水島くん、好きな人はいますか。


「そんな奴を俺が手放すと思うか」


大抵しかめっ面の瞬がこのときだけは、にやりと笑う。


どうだ、わかったか。と感じたその笑みに、また涙が滲んでしまった。


「思わない……」

「さすが万代」


ねえ瞬。それって、『さすが万代』って、実は最高の褒め言葉かもしれない。


よくわかってんじゃねえかって言われてるみたいで、そうでしょう?って、こっそり得意げになる自分がいるんだ。



わたしと瞬はどうしたって対等にはなれないけど、一緒にいれば同じだけ互いを思い遣って、気持ちを拾い合ってこれたと思う。だから11年一緒にいられたんだと思う。

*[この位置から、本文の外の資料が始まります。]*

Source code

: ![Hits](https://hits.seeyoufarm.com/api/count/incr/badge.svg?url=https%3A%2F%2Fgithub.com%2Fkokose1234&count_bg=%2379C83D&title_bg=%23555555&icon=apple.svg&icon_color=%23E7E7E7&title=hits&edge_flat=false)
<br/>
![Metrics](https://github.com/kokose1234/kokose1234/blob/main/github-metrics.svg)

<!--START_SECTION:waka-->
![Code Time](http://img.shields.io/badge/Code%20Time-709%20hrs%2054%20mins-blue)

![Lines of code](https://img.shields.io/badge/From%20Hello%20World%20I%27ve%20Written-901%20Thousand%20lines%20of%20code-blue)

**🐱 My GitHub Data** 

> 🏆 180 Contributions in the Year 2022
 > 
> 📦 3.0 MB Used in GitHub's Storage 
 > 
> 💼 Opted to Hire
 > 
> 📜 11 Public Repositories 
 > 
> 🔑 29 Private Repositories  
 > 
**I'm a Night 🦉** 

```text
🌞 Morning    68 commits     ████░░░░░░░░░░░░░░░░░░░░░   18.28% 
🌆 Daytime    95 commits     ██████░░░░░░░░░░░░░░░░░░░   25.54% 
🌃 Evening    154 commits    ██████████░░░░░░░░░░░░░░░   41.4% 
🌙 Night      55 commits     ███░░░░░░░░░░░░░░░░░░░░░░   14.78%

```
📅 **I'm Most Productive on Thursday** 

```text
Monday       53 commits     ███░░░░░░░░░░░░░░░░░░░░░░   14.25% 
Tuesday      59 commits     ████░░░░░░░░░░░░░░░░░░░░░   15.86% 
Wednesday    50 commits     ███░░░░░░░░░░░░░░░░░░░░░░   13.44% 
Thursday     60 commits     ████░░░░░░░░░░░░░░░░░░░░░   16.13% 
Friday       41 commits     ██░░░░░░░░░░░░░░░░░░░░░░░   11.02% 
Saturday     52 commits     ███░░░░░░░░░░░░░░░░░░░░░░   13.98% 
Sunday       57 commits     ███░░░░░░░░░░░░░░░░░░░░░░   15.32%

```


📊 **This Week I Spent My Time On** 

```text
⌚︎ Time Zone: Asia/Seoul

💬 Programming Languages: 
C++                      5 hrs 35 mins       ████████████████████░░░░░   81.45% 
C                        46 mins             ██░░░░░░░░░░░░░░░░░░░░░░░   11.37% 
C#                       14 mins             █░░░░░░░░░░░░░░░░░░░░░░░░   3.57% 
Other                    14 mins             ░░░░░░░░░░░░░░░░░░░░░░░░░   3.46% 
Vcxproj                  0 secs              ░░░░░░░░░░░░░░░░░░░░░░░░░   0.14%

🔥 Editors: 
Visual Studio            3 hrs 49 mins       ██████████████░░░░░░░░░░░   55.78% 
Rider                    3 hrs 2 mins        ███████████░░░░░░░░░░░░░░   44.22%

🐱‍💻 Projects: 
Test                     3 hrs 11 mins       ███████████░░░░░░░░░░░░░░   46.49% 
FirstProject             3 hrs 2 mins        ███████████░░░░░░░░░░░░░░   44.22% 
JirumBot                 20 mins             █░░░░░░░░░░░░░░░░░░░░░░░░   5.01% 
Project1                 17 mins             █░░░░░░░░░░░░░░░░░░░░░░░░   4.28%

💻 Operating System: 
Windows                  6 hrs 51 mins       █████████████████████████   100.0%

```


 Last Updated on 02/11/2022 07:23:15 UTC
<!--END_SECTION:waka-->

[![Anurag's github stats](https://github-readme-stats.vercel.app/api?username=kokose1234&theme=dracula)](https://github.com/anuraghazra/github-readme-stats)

ずっと前からそれだけで特別って……大事な幼なじみだってわかってたのに、わたし、バカだったね。


瞬が欲しい言葉をひとつも言ってあげられなかったね。


こんなにも必要とされていたのに、いつまで経っても自信が持てなくて、ごめんね。


だからやっぱりわたし、少しずつ変わりたい。



「……おい。万代?」


もらした吐息も、汗ばむ体も熱くてたまらない。そんな中でわたしは、「大丈夫」とつぶやいて瞬に微笑んだ。


「あのね、わたし……幼なじみが瞬だってことが、いちばんの自慢なの」


瞬のように堂々とはしていられないけど、手放したくないものを掴む力くらいは持ってみせるから。


そのときはどうか、握り返してくれると嬉しいよ。